Thirteen people were killed in a car crash near the Mexican Border is Southern California, the Border Patrol said Wednesday.
Those killed were part of a group of 44 people who entered the U.S. through a hole cut into the border fence, according to NBC News. Gregory Bovino, the agency’s El Centro sector chief, told The Associated Press that surveillance video showed a Ford Expedition and Chevrolet Suburban drive through the opening early Tuesday. It’s believed they were part of a migrant smuggling operation. The Suburban carried 19 people, and it caught fire after entering the U.S. All escaped the vehicle and were taken into custody by Border Patrol agents.
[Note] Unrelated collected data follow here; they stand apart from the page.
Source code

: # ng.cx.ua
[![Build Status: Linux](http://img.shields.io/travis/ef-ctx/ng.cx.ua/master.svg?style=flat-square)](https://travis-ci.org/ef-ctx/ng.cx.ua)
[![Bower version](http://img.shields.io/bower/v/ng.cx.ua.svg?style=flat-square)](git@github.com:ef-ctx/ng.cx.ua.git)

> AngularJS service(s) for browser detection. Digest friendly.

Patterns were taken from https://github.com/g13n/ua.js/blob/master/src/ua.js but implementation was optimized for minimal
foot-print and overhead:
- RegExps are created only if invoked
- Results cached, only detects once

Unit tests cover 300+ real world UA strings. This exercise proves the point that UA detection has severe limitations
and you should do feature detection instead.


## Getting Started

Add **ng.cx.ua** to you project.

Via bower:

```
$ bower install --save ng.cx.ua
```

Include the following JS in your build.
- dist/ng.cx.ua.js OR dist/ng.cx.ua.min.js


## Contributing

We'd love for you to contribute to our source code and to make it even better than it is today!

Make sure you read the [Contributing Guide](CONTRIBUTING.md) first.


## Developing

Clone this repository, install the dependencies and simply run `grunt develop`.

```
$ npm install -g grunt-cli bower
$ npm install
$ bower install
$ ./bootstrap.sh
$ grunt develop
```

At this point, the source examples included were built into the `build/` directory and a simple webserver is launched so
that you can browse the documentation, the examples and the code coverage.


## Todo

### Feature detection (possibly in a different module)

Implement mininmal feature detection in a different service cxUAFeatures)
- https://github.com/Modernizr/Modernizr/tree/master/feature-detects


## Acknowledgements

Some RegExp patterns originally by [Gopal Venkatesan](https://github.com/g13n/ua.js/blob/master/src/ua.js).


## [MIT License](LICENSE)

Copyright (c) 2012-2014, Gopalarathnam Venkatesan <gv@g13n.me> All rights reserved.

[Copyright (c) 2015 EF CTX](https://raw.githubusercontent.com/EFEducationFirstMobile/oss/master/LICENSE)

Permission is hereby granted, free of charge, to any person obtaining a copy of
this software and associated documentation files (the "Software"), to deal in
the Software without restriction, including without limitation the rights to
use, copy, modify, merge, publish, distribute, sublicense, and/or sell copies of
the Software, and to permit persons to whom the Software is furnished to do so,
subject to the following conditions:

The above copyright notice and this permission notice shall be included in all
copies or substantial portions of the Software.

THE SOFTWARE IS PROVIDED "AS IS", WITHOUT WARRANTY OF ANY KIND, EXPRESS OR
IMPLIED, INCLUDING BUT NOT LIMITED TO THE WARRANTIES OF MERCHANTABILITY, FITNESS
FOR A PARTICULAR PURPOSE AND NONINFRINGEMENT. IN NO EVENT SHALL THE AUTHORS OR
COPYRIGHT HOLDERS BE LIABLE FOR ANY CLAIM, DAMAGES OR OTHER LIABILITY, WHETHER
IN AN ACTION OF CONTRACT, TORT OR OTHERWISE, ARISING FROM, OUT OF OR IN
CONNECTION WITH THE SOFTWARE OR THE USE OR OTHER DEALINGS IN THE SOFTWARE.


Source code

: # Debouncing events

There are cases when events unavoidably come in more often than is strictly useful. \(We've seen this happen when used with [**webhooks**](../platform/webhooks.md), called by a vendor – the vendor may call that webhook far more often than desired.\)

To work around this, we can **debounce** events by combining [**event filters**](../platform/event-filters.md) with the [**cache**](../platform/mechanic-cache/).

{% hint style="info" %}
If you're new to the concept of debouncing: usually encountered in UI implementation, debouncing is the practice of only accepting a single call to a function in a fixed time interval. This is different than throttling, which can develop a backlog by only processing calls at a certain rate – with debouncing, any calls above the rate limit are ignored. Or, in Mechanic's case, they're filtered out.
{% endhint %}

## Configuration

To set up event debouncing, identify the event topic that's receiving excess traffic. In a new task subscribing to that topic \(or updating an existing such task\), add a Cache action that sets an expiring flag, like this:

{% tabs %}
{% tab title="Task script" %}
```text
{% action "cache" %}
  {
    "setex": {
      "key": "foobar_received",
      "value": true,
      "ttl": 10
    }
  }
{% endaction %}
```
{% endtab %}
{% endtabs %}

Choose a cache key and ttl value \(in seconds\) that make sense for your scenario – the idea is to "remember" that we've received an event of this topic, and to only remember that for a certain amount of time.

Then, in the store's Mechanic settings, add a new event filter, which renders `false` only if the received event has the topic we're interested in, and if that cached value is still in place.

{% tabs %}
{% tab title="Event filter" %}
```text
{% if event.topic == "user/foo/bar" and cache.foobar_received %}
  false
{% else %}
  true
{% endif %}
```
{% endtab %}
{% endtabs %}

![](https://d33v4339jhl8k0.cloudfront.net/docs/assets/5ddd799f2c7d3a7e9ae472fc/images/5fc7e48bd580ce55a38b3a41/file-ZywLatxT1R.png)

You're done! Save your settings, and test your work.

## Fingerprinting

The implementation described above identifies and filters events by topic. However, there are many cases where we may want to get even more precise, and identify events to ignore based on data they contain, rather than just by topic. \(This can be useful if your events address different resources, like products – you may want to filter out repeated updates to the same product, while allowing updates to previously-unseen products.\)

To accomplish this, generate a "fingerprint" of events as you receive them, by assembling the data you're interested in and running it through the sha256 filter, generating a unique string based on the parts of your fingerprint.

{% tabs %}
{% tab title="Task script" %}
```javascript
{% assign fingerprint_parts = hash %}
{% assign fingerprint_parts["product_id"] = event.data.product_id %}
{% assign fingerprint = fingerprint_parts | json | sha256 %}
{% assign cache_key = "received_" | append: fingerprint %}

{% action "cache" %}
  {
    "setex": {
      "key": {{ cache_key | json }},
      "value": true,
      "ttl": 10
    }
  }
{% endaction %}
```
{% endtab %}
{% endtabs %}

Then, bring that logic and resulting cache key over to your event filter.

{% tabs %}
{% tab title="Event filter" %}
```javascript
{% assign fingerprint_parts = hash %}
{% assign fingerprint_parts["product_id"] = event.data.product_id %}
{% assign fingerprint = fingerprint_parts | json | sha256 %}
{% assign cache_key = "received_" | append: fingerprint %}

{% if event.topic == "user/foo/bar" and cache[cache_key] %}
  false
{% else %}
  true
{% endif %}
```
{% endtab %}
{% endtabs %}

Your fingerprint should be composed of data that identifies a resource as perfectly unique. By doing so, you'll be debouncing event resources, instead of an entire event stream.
The Expedition crammed with 25 people continued on, and a tractor-trailer struck it a short time later. Ten of the 13 killed have been identified as Mexican citizens. The rest of those in the SUV and the truck driver survived. The Border Patrol said its agents were not pursuing the vehicle before the crash. The opening in the fence was about 30 miles east of the crash in the heart of California’s Imperial Valley, a major farming region. It was made of steel bollards that were built before former President Donald Trump blanketed much of the border with taller barriers that go deeper into the ground. “Human smugglers have proven time and again they have little regard for human life,” Bovino said. “Those who may be contemplating crossing the border illegally should pause to think of the dangers that all too often end in tragedy, tragedies our Border Patrol Agents and first responders are unfortunately very familiar with.”